_What you need to do:_ Write out every record below exactly as given. Leave the pictures out.

Pictures paired with source code:
*** Begin section ***

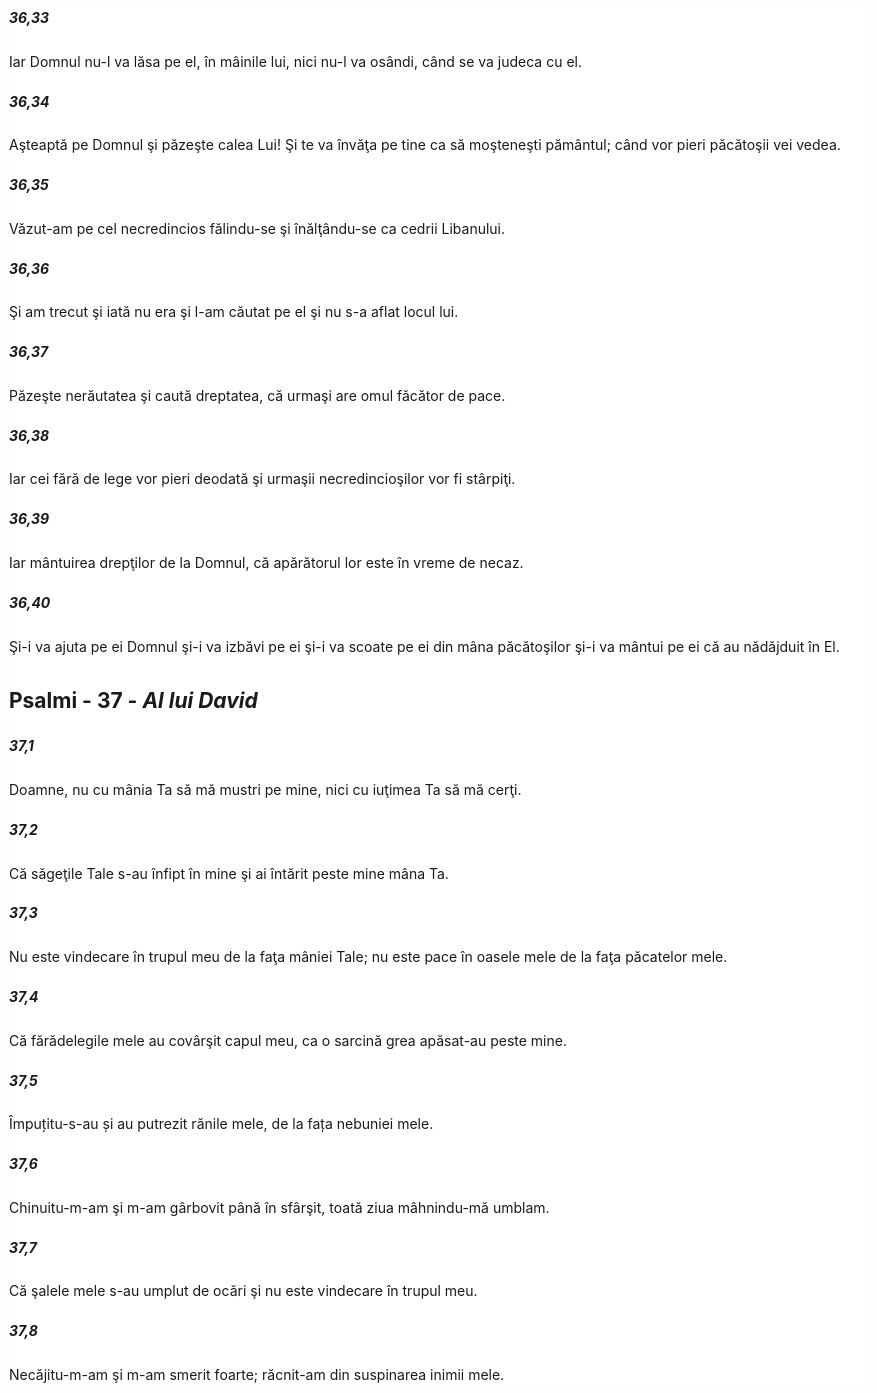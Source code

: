 ##### 36,33
Iar Domnul nu-l va lăsa pe el, în mâinile lui, nici nu-l va osândi, când se va judeca cu el.

##### 36,34
Aşteaptă pe Domnul şi păzeşte calea Lui! Şi te va învăţa pe tine ca să moşteneşti pământul; când vor pieri păcătoşii vei vedea.

##### 36,35
Văzut-am pe cel necredincios fălindu-se şi înălţându-se ca cedrii Libanului.

##### 36,36
Şi am trecut şi iată nu era şi l-am căutat pe el şi nu s-a aflat locul lui.

##### 36,37
Păzeşte nerăutatea şi caută dreptatea, că urmaşi are omul făcător de pace.

##### 36,38
Iar cei fără de lege vor pieri deodată şi urmaşii necredincioşilor vor fi stârpiţi.

##### 36,39
Iar mântuirea drepţilor de la Domnul, că apărătorul lor este în vreme de necaz.

##### 36,40
Şi-i va ajuta pe ei Domnul şi-i va izbăvi pe ei şi-i va scoate pe ei din mâna păcătoşilor şi-i va mântui pe ei că au nădăjduit în El.


## Psalmi - 37 - *Al lui David*

##### 37,1
Doamne, nu cu mânia Ta să mă mustri pe mine, nici cu iuţimea Ta să mă cerţi.

##### 37,2
Că săgeţile Tale s-au înfipt în mine şi ai întărit peste mine mâna Ta.

##### 37,3
Nu este vindecare în trupul meu de la faţa mâniei Tale; nu este pace în oasele mele de la faţa păcatelor mele.

##### 37,4
Că fărădelegile mele au covârşit capul meu, ca o sarcină grea apăsat-au peste mine.

##### 37,5
Împuțitu-s-au și au putrezit rănile mele, de la fața nebuniei mele.

##### 37,6
Chinuitu-m-am şi m-am gârbovit până în sfârşit, toată ziua mâhnindu-mă umblam.

##### 37,7
Că şalele mele s-au umplut de ocări şi nu este vindecare în trupul meu.

##### 37,8
Necăjitu-m-am şi m-am smerit foarte; răcnit-am din suspinarea inimii mele.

*** End section ***

_Response for this exercise:_
Source code

: ##### 36,33
Iar Domnul nu-l va lăsa pe el, în mâinile lui, nici nu-l va osândi, când se va judeca cu el.

##### 36,34
Aşteaptă pe Domnul şi păzeşte calea Lui! Şi te va învăţa pe tine ca să moşteneşti pământul; când vor pieri păcătoşii vei vedea.

##### 36,35
Văzut-am pe cel necredincios fălindu-se şi înălţându-se ca cedrii Libanului.

##### 36,36
Şi am trecut şi iată nu era şi l-am căutat pe el şi nu s-a aflat locul lui.

##### 36,37
Păzeşte nerăutatea şi caută dreptatea, că urmaşi are omul făcător de pace.

##### 36,38
Iar cei fără de lege vor pieri deodată şi urmaşii necredincioşilor vor fi stârpiţi.

##### 36,39
Iar mântuirea drepţilor de la Domnul, că apărătorul lor este în vreme de necaz.

##### 36,40
Şi-i va ajuta pe ei Domnul şi-i va izbăvi pe ei şi-i va scoate pe ei din mâna păcătoşilor şi-i va mântui pe ei că au nădăjduit în El.


## Psalmi - 37 - *Al lui David*

##### 37,1
Doamne, nu cu mânia Ta să mă mustri pe mine, nici cu iuţimea Ta să mă cerţi.

##### 37,2
Că săgeţile Tale s-au înfipt în mine şi ai întărit peste mine mâna Ta.

##### 37,3
Nu este vindecare în trupul meu de la faţa mâniei Tale; nu este pace în oasele mele de la faţa păcatelor mele.

##### 37,4
Că fărădelegile mele au covârşit capul meu, ca o sarcină grea apăsat-au peste mine.

##### 37,5
Împuțitu-s-au și au putrezit rănile mele, de la fața nebuniei mele.

##### 37,6
Chinuitu-m-am şi m-am gârbovit până în sfârşit, toată ziua mâhnindu-mă umblam.

##### 37,7
Că şalele mele s-au umplut de ocări şi nu este vindecare în trupul meu.

##### 37,8
Necăjitu-m-am şi m-am smerit foarte; răcnit-am din suspinarea inimii mele.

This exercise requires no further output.